> [AIM OF THE TASK]: From the listing, collect all lines containing the word "results".

(Beginning of STUDY MATERIAL)

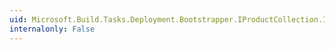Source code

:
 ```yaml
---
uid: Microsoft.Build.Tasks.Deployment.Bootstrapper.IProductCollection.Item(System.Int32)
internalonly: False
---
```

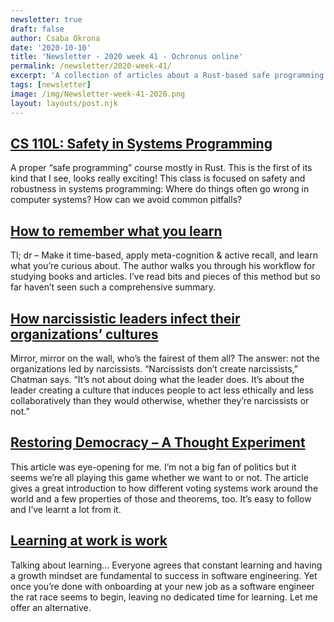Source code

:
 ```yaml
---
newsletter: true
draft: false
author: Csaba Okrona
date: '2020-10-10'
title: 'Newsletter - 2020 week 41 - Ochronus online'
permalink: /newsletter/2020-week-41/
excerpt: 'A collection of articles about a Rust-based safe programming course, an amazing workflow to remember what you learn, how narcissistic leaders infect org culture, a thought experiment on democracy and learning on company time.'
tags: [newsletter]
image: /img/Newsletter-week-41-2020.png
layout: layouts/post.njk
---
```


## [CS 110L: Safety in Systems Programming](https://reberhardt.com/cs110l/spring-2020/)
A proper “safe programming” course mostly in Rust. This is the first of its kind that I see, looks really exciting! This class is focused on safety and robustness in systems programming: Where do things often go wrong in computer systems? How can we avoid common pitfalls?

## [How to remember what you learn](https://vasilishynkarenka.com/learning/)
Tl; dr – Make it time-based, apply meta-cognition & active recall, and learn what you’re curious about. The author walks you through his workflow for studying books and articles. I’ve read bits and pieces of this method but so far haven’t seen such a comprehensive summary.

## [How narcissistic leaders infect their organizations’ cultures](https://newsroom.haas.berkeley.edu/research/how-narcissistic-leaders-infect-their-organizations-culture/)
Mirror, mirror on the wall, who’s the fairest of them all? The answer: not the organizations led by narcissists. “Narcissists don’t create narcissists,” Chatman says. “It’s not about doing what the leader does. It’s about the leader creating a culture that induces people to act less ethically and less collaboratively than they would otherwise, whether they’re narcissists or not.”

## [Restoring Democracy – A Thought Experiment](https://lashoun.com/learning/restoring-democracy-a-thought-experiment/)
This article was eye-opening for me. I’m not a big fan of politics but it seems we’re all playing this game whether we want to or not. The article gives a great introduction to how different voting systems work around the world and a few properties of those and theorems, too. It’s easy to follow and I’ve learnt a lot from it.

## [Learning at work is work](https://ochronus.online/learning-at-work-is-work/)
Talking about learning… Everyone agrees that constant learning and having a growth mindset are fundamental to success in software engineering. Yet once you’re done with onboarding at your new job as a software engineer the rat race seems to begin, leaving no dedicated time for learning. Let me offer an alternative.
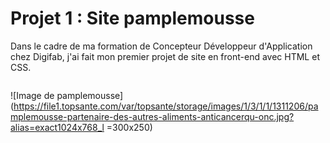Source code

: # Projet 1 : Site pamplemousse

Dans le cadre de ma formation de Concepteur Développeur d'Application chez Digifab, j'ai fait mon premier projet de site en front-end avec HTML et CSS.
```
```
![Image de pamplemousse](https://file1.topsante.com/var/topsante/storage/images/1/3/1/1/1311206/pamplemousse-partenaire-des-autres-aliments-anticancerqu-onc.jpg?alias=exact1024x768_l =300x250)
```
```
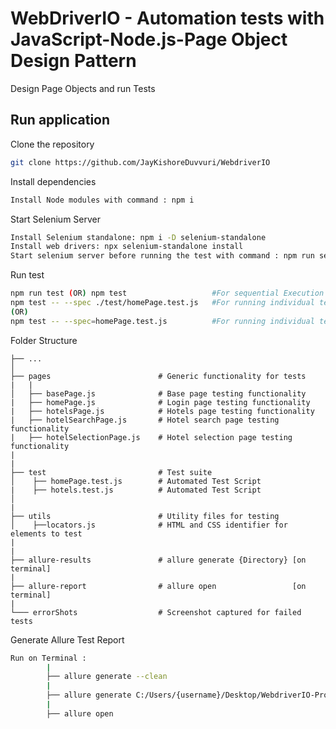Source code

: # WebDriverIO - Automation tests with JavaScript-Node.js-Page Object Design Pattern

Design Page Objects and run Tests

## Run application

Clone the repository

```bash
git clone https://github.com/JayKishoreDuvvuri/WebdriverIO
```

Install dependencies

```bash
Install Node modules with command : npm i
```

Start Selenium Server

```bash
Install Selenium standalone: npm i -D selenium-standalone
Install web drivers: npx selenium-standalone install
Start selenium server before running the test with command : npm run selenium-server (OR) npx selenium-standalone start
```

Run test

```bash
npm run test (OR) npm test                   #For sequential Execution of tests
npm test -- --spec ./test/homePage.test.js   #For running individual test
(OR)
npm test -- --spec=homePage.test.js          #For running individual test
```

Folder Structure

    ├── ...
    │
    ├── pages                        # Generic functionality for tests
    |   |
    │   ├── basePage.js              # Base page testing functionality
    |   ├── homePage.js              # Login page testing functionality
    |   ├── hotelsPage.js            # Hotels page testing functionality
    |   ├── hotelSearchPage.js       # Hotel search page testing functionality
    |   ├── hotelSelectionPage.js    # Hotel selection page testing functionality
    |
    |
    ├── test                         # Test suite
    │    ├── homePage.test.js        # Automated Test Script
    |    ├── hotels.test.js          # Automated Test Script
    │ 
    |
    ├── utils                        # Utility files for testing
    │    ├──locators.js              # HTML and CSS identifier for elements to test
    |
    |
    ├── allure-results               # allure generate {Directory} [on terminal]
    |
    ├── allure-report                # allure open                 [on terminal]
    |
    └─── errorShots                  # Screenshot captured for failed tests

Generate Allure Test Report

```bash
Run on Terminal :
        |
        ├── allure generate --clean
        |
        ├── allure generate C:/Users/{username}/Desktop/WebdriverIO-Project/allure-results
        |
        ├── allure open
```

(End of STUDY MATERIAL)
(Beginning of STUDY MATERIAL)

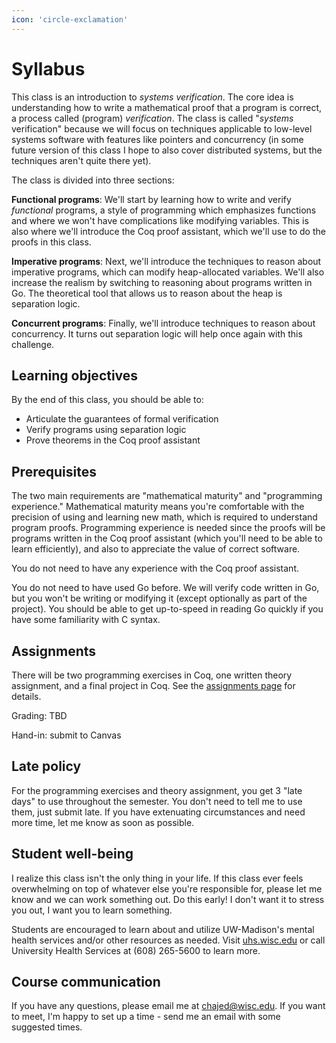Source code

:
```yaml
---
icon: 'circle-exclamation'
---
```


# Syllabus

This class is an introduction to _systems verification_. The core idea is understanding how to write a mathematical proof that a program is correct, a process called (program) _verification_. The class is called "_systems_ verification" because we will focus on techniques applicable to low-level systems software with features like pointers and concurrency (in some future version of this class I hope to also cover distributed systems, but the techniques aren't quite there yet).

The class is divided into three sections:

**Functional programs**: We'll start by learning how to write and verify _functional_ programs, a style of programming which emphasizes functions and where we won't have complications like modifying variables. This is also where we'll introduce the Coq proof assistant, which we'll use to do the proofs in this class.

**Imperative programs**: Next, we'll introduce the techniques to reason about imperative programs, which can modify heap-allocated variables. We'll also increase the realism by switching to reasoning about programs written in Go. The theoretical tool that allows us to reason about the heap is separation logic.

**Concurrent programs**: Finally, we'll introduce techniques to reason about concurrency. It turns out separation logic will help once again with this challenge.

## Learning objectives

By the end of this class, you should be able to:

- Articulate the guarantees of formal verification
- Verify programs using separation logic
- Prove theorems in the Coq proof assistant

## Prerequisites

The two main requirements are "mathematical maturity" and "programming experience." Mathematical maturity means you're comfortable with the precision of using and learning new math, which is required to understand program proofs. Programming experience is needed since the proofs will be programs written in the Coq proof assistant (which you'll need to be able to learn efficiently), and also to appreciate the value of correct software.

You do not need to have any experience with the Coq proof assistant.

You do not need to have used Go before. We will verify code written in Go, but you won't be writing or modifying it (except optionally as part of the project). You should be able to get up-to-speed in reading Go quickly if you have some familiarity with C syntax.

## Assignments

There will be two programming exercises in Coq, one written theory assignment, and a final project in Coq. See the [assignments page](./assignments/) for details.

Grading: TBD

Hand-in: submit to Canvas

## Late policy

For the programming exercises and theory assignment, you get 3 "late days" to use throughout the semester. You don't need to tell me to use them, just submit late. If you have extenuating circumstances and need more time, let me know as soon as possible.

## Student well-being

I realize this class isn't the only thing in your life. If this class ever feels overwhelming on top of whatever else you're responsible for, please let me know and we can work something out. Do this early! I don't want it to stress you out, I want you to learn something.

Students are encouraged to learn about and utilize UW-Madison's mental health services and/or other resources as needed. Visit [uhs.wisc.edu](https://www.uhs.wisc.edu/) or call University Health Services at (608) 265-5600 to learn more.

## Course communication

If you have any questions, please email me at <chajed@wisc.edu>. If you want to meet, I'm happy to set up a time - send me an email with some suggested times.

(End of STUDY MATERIAL)

> [REPLY]:
    ├── allure-results               # allure generate {Directory} [on terminal]
        ├── allure generate C:/Users/{username}/Desktop/WebdriverIO-Project/allure-results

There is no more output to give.